Concorde at forty
There was an optimism in being British in the late 1960s. The Empire might have gone; the pound might have dropped to an all time low; but there were still good things happening.
In popular culture: The Beatles ruled the world; Carnaby Street shaped fashion; and the football World Cup was still in English hands. Union flags would be seen everywhere, from being painted onto the roof of very cool Mini cars, to providing skirts for trendy girls. The grimness of the 1970s was still to come.
On the Wednesday after Easter in 1969 came a moment that was a high point for Britain and perhaps the beginning of the end.
We stood alongside the road outside of Filton aerodrome at Bristol to watch the event. The first British Concorde, 002, made its maiden flight. The blast from the engines was expected to be such that plastic sheeting was attached to the fencing at the end of the runway and policemen kept the crowds away from the area. We had seen television coverage of the first flight of the French Concorde (it was galling that it was 001!), but now we were going to see this technological wonder for ourselves.
Little remains in the memory of 9th April 1969, except a deafening noise and the sight of the plastic sheeting hanging in shreds from the perimeter fencing.
Concorde remained a matter of pride for a generation of schoolboys. In 1976, when Concorde began commercial service in the colours of British Airways, a busload of boy were taken from our school in Devon to watch the take off of a scheduled Concorde flight. We were told that this was the future, that time was money, and that this machine that could carry people across the Atlantic Ocean in three hours meant that we were at the very forefront of things.
Of course, we were not at the forefront of anything – we were bankrupt. The pound had fallen and fallen and, by September 1976, Britain was forced to seek a $3.9 billion dollar loan from the International Monetary Fund in order to keep going. Britain had been overtaken by history; its industries old and inefficient and its pretence at being a world power looking silly.

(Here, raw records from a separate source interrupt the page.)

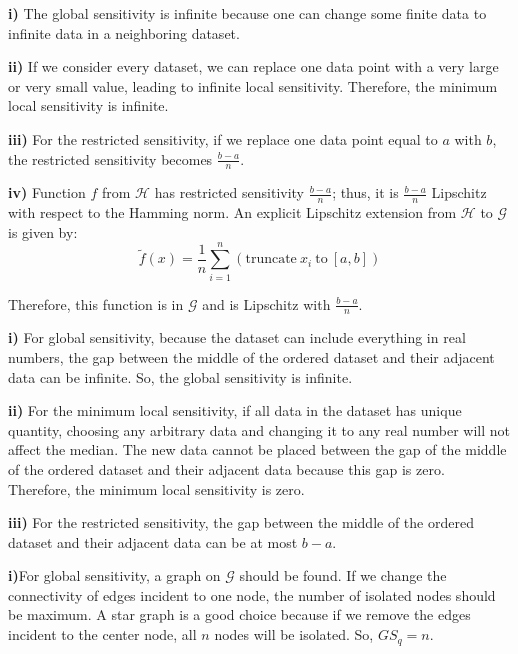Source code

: \documentclass[12pt]{extarticle}
\begin{document}
\textbf{i)} The global sensitivity is infinite because one can change some finite data to infinite data in a neighboring dataset.

\textbf{ii)} If we consider every dataset, we can replace one data point with a very large or very small value, leading to infinite local sensitivity. Therefore, the minimum local sensitivity is infinite.

\textbf{iii)} For the restricted sensitivity, if we replace one data point equal to $a$ with $b$, the restricted sensitivity becomes $\frac{b-a}{n}$.

\textbf{iv)} Function \(f\) from $\mathcal{H}$ has restricted sensitivity $\frac{b-a}{n}$; thus, it is $\frac{b-a}{n}$ Lipschitz with respect to the Hamming norm. An explicit Lipschitz extension from $\mathcal{H}$ to $\mathcal{G}$ is given by:
\[\widetilde{f}(x) = \frac{1}{n}\sum_{i=1}^{n} (\text{truncate}\  x_i\  \text{to}\ [a,b])\]

Therefore, this function is in \(\mathcal{G}\) and is Lipschitz with $\frac{b-a}{n}$.
\\

\textbf{i)} For global sensitivity, because the dataset can include everything in real numbers, the gap between the middle of the ordered dataset and their adjacent data can be infinite. So, the global sensitivity is infinite.

\textbf{ii)} For the minimum local sensitivity, if all data in the dataset has unique quantity, choosing any arbitrary data and changing it to any real number will not affect the median. The new data cannot be placed between the gap of the middle of the ordered dataset and their adjacent data because this gap is zero. Therefore, the minimum local sensitivity is zero.

\textbf{iii)} For the restricted sensitivity, the gap between the middle of the ordered dataset and their adjacent data can be at most $b-a$.
\\

\textbf{i)}For global sensitivity, a graph on \(\mathcal{G}\) should be found. If we change the connectivity of edges incident to one node, the number of isolated nodes should be maximum. A star graph is a good choice because if we remove the edges incident to the center node, all \(n\) nodes will be isolated. So, \(GS_q = n\).
\end{document}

Concorde reflected the decline of the nation to which it meant so much. Elegant and sophisticated, it was simply overtaken in a world where satellite communications, the Internet and mobile phones meant there was no requirement for a businessman to even leave the comfort of his own armchair in order to do international business.
Cramped, noisy and horrendously expensive, it was ill equipped to compete in a market where those at the top end wanted spacious luxury and those at the bottom end were delighted with the arrival of the budget airlines. There was to be no niche for supersonic travel. The plane that came in with a boom went out with a whimper; a monument to something that might have been.
Standing on the roadside at Filton, forty years ago, there would have been a belief that Britain could still do great things.
Forty years on, watching Britain still trying to fight wars in far away places, while its own public services are crumbling; watching politics descend to the point where aides at Number Ten are reduced to attempting slur campaigns against Opposition politicians; watching an obsession with political correctness that affirms the identity of everyone, except the English; watching working people pay the price of high level financial and political ineptitude; there is a temptation to believe that nothing has been learned in forty years. Of all there might have been, little has been achieved.
Lucky you Ian to watch the maiden flight, Concorde was a fantastic bird, not very practical and hugely expensive I agree, I would have liked to have a flight if I could have afforded it. It did last longer than the TU144…..I agree not much seems to have been learnt in the last 40 years….. From a non-politically correct Englishman born in the 60’s….
P.S. Do you remember watching the launching of The QE2 at Ham school on the big B&W tele on wheels?
I remember the terrible end of the TU 144 being reported on the news.
Political correctness is, of course, a prejudice in itself. It is the arrogant assumption that your own worldview is the only one acceptable, except it is so burdened down with a sense of guilt that it fails to see its own inconsistencies.
I don’t remember the QE 2 – though should do. We could build things in those days!
I remember as a child the laughter after Matins, the day the plane was named: ‘O God, who art the author of peace and lover of Concorde …’!
He was probably the only person who could afford a ticket! It always seemed an odd name; did it arise from the fact that it was a joint project between Britain and France?
It came here a couple of times and flew right over my house, the noise was astounding! Ah sadly, history always repeats.
It used to fly over at about 5.30 pm when I was a student in London; it could be heard for miles. I would look up to see it every time.
A white elephant indeed. but a masterpieceof engineering. I also saw 002’s final landing at RNAS Yeovilton, where it now holds pride of place in the Fleet Air Arm museum, the largest covered aircraft museum in Europe.